Was kann ich tun, wenn mein Kind einen imaginären Freund hat?
Sie dürfen gerne mitspielen. Ansonsten besteht kein Handlungsbedarf. Imaginäre Gefährten sind keine Vorstufe zur Schizophrenie und haben nichts zu tun mit Halluzinationen. Rund 40 Prozent aller bis siebenjährigen Kinder haben einmal im Leben einen oder mehrere unsichtbare Freunde. Das ist also weder eine Seltenheit noch steckt eine psychische Erkrankung dahinter.
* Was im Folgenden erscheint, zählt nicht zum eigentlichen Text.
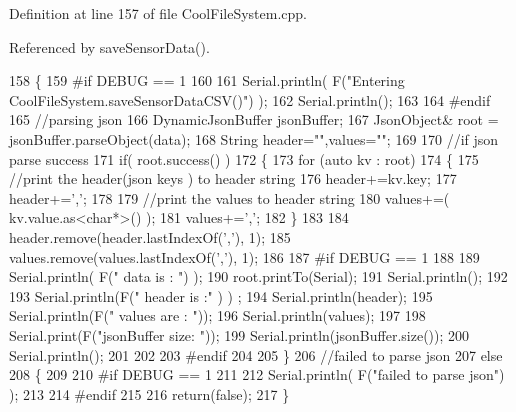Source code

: Definition at line 157 of file Cool\+File\+System.\+cpp.



Referenced by save\+Sensor\+Data().


\begin{DoxyCode}
158 \{
159 \textcolor{preprocessor}{#if DEBUG == 1}
160 
161     Serial.println( F(\textcolor{stringliteral}{"Entering CoolFileSystem.saveSensorDataCSV()"}) );
162     Serial.println();
163 
164 \textcolor{preprocessor}{#endif}
165     \textcolor{comment}{//parsing json}
166     DynamicJsonBuffer jsonBuffer;
167     JsonObject& root = jsonBuffer.parseObject(data);
168     String header=\textcolor{stringliteral}{""},values=\textcolor{stringliteral}{""};
169     
170     \textcolor{comment}{//if json parse success}
171     \textcolor{keywordflow}{if}( root.success() )
172     \{       
173         \textcolor{keywordflow}{for} (\textcolor{keyword}{auto} kv : root) 
174         \{
175             \textcolor{comment}{//print the header(json keys ) to header string}
176             header+=kv.key;
177             header+=\textcolor{charliteral}{','};
178             
179             \textcolor{comment}{//print the values to header string}
180             values+=( kv.value.as<\textcolor{keywordtype}{char}*>() );
181             values+=\textcolor{charliteral}{','};
182         \}
183 
184         header.remove(header.lastIndexOf(\textcolor{charliteral}{','}), 1);
185         values.remove(values.lastIndexOf(\textcolor{charliteral}{','}), 1);      
186     
187 \textcolor{preprocessor}{    #if DEBUG == 1}
188     
189         Serial.println( F(\textcolor{stringliteral}{" data is : "}) );
190         root.printTo(Serial);
191         Serial.println();
192         
193         Serial.println(F(\textcolor{stringliteral}{" header is :"} ) ) ;
194         Serial.println(header);
195         Serial.println(F(\textcolor{stringliteral}{" values are : "}));
196         Serial.println(values);
197         
198         Serial.print(F(\textcolor{stringliteral}{"jsonBuffer size: "}));
199         Serial.println(jsonBuffer.size());
200         Serial.println();
201 
202     
203 \textcolor{preprocessor}{    #endif}
204     
205     \}
206     \textcolor{comment}{//failed to parse json}
207     \textcolor{keywordflow}{else}
208     \{
209     
210 \textcolor{preprocessor}{    #if DEBUG == 1}
211 
212         Serial.println( F(\textcolor{stringliteral}{"failed to parse json"}) );
213     
214 \textcolor{preprocessor}{    #endif}
215 
216         \textcolor{keywordflow}{return}(\textcolor{keyword}{false});
217     \}

\end{DoxyCode}
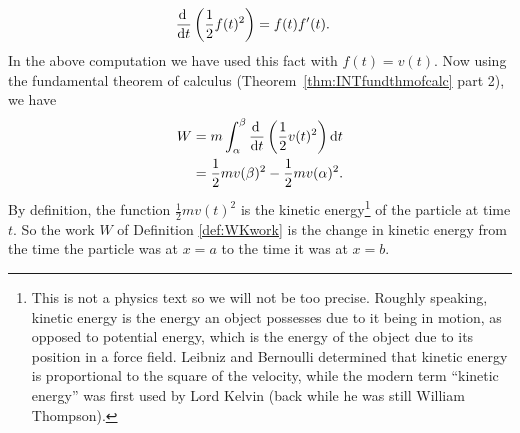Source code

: \begin{align*}
  \diff{}{t}\left( \frac{1}{2} f(t)^2 \right) &= f(t) f'(t).
\end{align*}
In the above computation we have used this fact with $f(t) = v(t)$. Now using the
fundamental theorem of calculus (Theorem~\ref{thm:INTfundthmofcalc} part 2), we have
\begin{align*}
W&= m \int_\alpha^\beta \diff{}{t} \left( \frac{1}{2} v(t)^2 \right) \dee{t}\\
&= \frac{1}{2} mv(\beta)^2 - \frac{1}{2}mv(\alpha)^2.
\end{align*}
By definition, the function $\frac{1}{2} mv(t)^2$ is the kinetic
energy\footnote{This is not a physics text so we will not be too precise. Roughly
speaking, kinetic energy is the energy an object possesses due to it being in motion, as
opposed to potential energy, which is the energy of the object due to its position in a
force field. Leibniz and Bernoulli determined that kinetic energy is proportional to the
square of the velocity, while the modern term ``kinetic energy'' was first used by Lord
Kelvin (back while he was still William Thompson).} of the particle at time $t$. So the
work $W$ of Definition \ref{def:WKwork} is the change in kinetic energy
from the time the particle was at $x=a$ to the time it was at $x=b$.


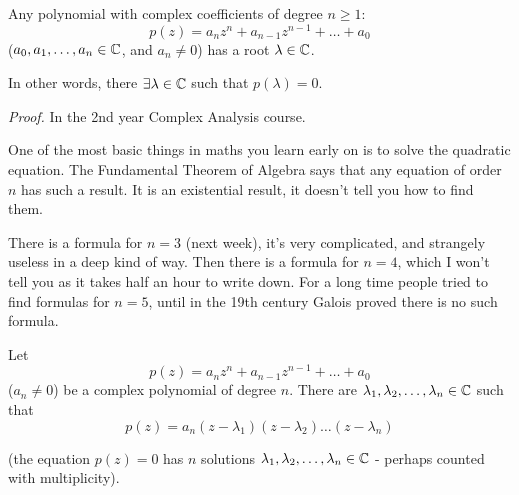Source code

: \documentclass[10pt]{scrartcl}
\begin{document}



\vspace*{10pt}
\begin{theorem}
Any polynomial with complex coefficients of degree $n \geq 1$: 
\[p(z) = a_n z^n + a_{n-1}z^{n-1} + \dots + a_0\]
($a_0,a_1,\dots,a_n \in\mathbb{C}$, and $a_n \neq 0$) has a root $\lambda \in\mathbb{C}$. 
\end{theorem}

In other words, there $\exists \lambda \in\mathbb{C}$ such that $p(\lambda) = 0$.

\emph{Proof.} In the 2nd year Complex Analysis course. 

One of the most basic things in maths you learn early on is to solve the quadratic equation. The Fundamental Theorem of Algebra says that any equation of order $n$ has such a result. It is an existential result, it doesn't tell you how to find them.

 There is a formula for $n =3$ (next week), it's very complicated, and strangely useless in a deep kind of way. Then there is a formula for $n=4$, which I won't tell you as it takes half an hour to write down. For a long time people tried to find formulas for $n=5$, until in the 19th century Galois proved there is no such formula.


\begin{corollary}
Let 
\[p(z) = a_n z^n + a_{n-1}z^{n-1} + \dots + a_0\]
($a_n \neq 0$) be a complex polynomial of degree $n$. There are $\lambda_1,\lambda_2,\dots,\lambda_n \in\mathbb{C}$ such that 
\[p(z) = a_n(z-\lambda_1)(z-\lambda_2)\dots(z-\lambda_n)\]
\end{corollary}

(the equation $p(z) = 0$ has $n$ solutions $\lambda_1,\lambda_2,\dots,\lambda_n \in\mathbb{C}$  - perhaps counted with multiplicity). 
\end{document}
Warum ausgerechnet mein Kind?
Vielleicht ist Ihr Kind ausgesprochen kreativ, empathiefähig, hat grosse Sprachkompetenzen? Denn genau das hat die Forschung der amerikanischen Psychologin Marjorie Taylor ergeben. Die Vorurteile, nach denen Kinder mit imaginären Freunden meist schüchtern und soziophob seien, hat Taylor widerlegt. Was natürlich nicht heisst, dass keine schüchternen Kinder darunter sind. Auch Einzelkinder oder einsame Kinder haben oft imaginäre Freunde. Was wiederum nicht bedeutet, dass Kinder mit Schattenwesen einsam wären. Und es heisst auch nicht, dass Kinder ohne imaginäre Freunde weniger kreativ oder sprachkompetent sind als jene Kinder mit.
Muss ich für den imaginären Freund einen Teller mehr auf den Tisch stellen, auch wenn der Platz dann leer bleibt?
Unbedingt. Gastfreundschaft ist wichtig. Wenn es Ihnen jedoch peinlich ist, wenn Besuch zum Essen ansteht, könnte Ihr Kind dem imaginären Freund vorschlagen, vielleicht so lange ins Kino zu gehen. Dann erübrigen sich Fragen des Besuchs nach noch mehr geladenen Gästen oder ein vielleicht infantil erscheinendes Tischgespräch mit Superman, dem bösen Tiger oder dem Taschenbären.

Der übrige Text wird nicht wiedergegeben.